In order to sort this I could present this by pushing a prefix in every 
Subject line with repitions of a character "X" for each 0.1 increment of 
spamicity.  I suppose with enough caffiene something like this could be 
achieved using procmail...  In other terms I'm trying to push all my 
mail into one of ~10 buckets (0.1 increments) with each bucket becoming 
a seperate folder that would get more/less scrutiny then it's 
predecessor.  (procmail could filter on 0.1, 0.2, 0.3 very nicely too)

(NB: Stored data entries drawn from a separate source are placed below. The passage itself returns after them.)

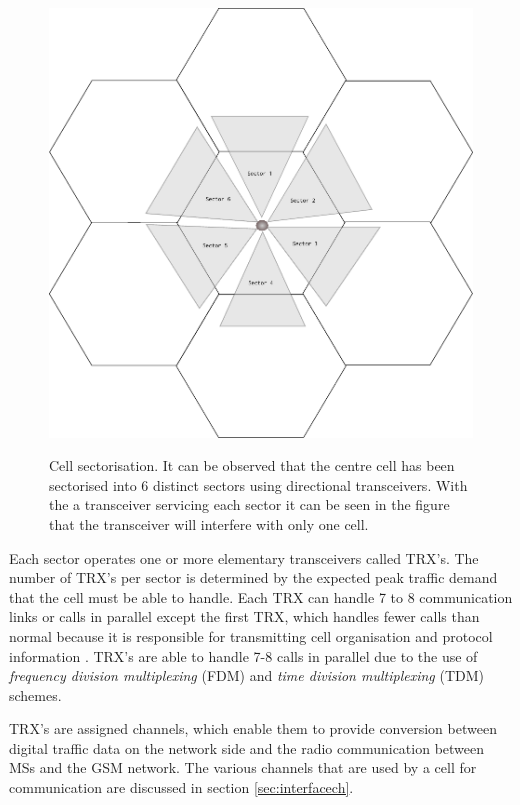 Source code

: \begin{figure}[t!]
	\begin{centering}
	\includegraphics[scale=0.75]{tikz-pics/cellsector.pdf}
	\label{fig:cellsector}
	\caption[Cell Sectorization]{Cell sectorisation. It can be observed that the centre cell has been sectorised into 6 distinct sectors using directional transceivers. With the a transceiver servicing each sector it can be seen in the figure that the transceiver will interfere with only one cell.}
	\end{centering}
\end{figure}

Each sector operates one or more elementary transceivers called TRX’s. The number of TRX’s per sector is determined by the expected peak traffic demand that the cell must be able to handle. Each TRX can handle 7 to 8 communication links or calls in parallel except the first TRX, which handles fewer calls than normal because it is responsible for transmitting cell organisation and protocol information \cite{Eisenblatter}. TRX’s are able to handle 7-8 calls in parallel due to the use of \emph{frequency division multiplexing} (FDM) and \emph{time division multiplexing} (TDM) schemes. 

TRX’s are assigned channels, which enable them to provide conversion between digital traffic data on the network side and the radio communication between MSs and the GSM network\cite{ACOvsEA,FAPOrientationModel}. The various channels that are used by a cell for communication are discussed in section \ref{sec:interfacech}.

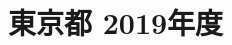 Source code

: \documentclass[../../hsm_tok_q.tex]{subfiles}
\begin{document}
    \section{東京都 2019年度}
    \subsection{　}
    
    \newpage
    \subsection{　}
    
    \newpage
    \subsection{　}
    
    \newpage
    \subsection{　}
    
    \newpage
    \subsection{　}
    
\end{document}
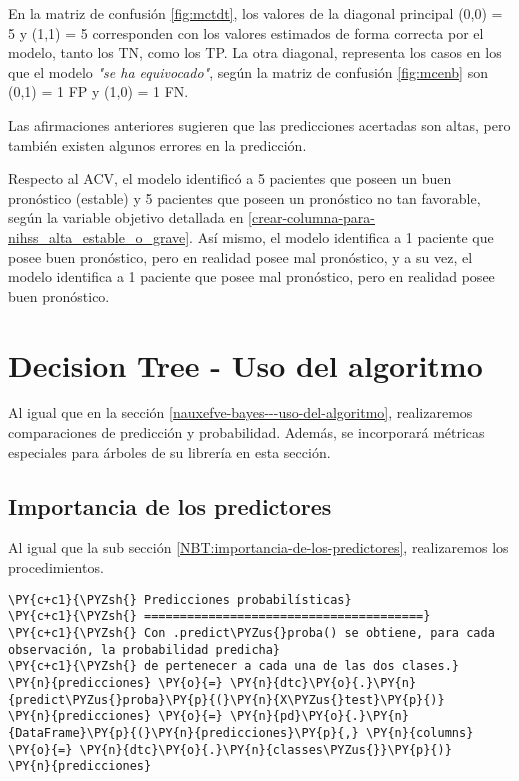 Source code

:    	En la matriz de confusión \ref{fig:mctdt}, los valores de la diagonal principal (0,0) = 5 y (1,1) = 5 corresponden con los valores estimados de forma correcta por el modelo, tanto los TN, como los TP. La otra diagonal, representa los casos en los que el modelo \textit{"se ha equivocado"}, según la matriz de confusión \ref{fig:mcenb} son (0,1) = 1 FP y (1,0) = 1 FN.
\par Las afirmaciones anteriores sugieren que las predicciones acertadas son altas, pero también existen algunos errores en la predicción.
\par Respecto al ACV, el modelo identificó a 5 pacientes que poseen un buen pronóstico (estable) y 5 pacientes que poseen un pronóstico no tan favorable, según la variable objetivo detallada en \ref{crear-columna-para-nihss_alta_estable_o_grave}. Así mismo, el modelo identifica a 1 paciente que posee buen pronóstico, pero en realidad posee mal pronóstico, y a su vez, el modelo identifica a 1 paciente que posee mal pronóstico, pero en realidad posee buen pronóstico.\\

    \hypertarget{decision-tree---uso-del-algoritmo}{%
\section{Decision Tree - Uso del algoritmo}\label{decision-tree---uso-del-algoritmo}}

	Al igual que en la sección \ref{nauxefve-bayes---uso-del-algoritmo}, realizaremos comparaciones de predicción y probabilidad. Además, se incorporará métricas especiales para árboles de su librería en esta sección.

    \hypertarget{importancia-de-los-predictores}{%
\subsection{Importancia de los predictores}\label{importancia-de-los-predictores}}

	Al igual que la sub sección \ref{NBT:importancia-de-los-predictores}, realizaremos los procedimientos.\\

    \begin{tcolorbox}[breakable, size=fbox, boxrule=1pt, pad at break*=1mm,colback=cellbackground, colframe=cellborder]
\begin{Verbatim}[commandchars=\\\{\}]
\PY{c+c1}{\PYZsh{} Predicciones probabilísticas}
\PY{c+c1}{\PYZsh{} =======================================}
\PY{c+c1}{\PYZsh{} Con .predict\PYZus{}proba() se obtiene, para cada observación, la probabilidad predicha}
\PY{c+c1}{\PYZsh{} de pertenecer a cada una de las dos clases.}
\PY{n}{predicciones} \PY{o}{=} \PY{n}{dtc}\PY{o}{.}\PY{n}{predict\PYZus{}proba}\PY{p}{(}\PY{n}{X\PYZus{}test}\PY{p}{)}
\PY{n}{predicciones} \PY{o}{=} \PY{n}{pd}\PY{o}{.}\PY{n}{DataFrame}\PY{p}{(}\PY{n}{predicciones}\PY{p}{,} \PY{n}{columns} \PY{o}{=} \PY{n}{dtc}\PY{o}{.}\PY{n}{classes\PYZus{}}\PY{p}{)}
\PY{n}{predicciones}
\end{Verbatim}
\end{tcolorbox}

In a very ugly sense, I'm trying to break up a ternary system into a ... 
decanary (base ten, not decadant, Latin was 20+ years ago so forgive me) 
with many graduations for filtering email to better catch that grey area 
of spam.

As an example:  I currently have a set of Unsure Spam that has scores of:
X-Bogosity: Unsure, tests=bogofilter, spamicity=0.500145, version=0.17.5
X-Bogosity: Unsure, tests=bogofilter, spamicity=0.540586, version=0.17.5
X-Bogosity: Unsure, tests=bogofilter, spamicity=0.590084, version=0.17.5
X-Bogosity: Unsure, tests=bogofilter, spamicity=0.728257, version=0.17.5
X-Bogosity: Unsure, tests=bogofilter, spamicity=0.742948, version=0.17.5
X-Bogosity: Unsure, tests=bogofilter, spamicity=0.758808, version=0.17.5

So I can't very well adjust my spam_cutoff accordingly, I'll have a lot 
of false-positives (Is that the correct term for mis-classified ham?).

But I could push these into different "buckets" easily enough and save 
some filtering.

What I'm getting at is this:

Does it make sense to subdivide the different cutoff regions into 
smaller segments to aide human review?  Even if sorting was applied, it 
would effectively segment the email.

Is this something that might be appropriate for inclusion into 
bogofilter?  how?

Or should I just knuckle down with procmail for 6 months and come back 
when I have some more hard evidence?  (I'll probably do that today anyways)

Thoughts?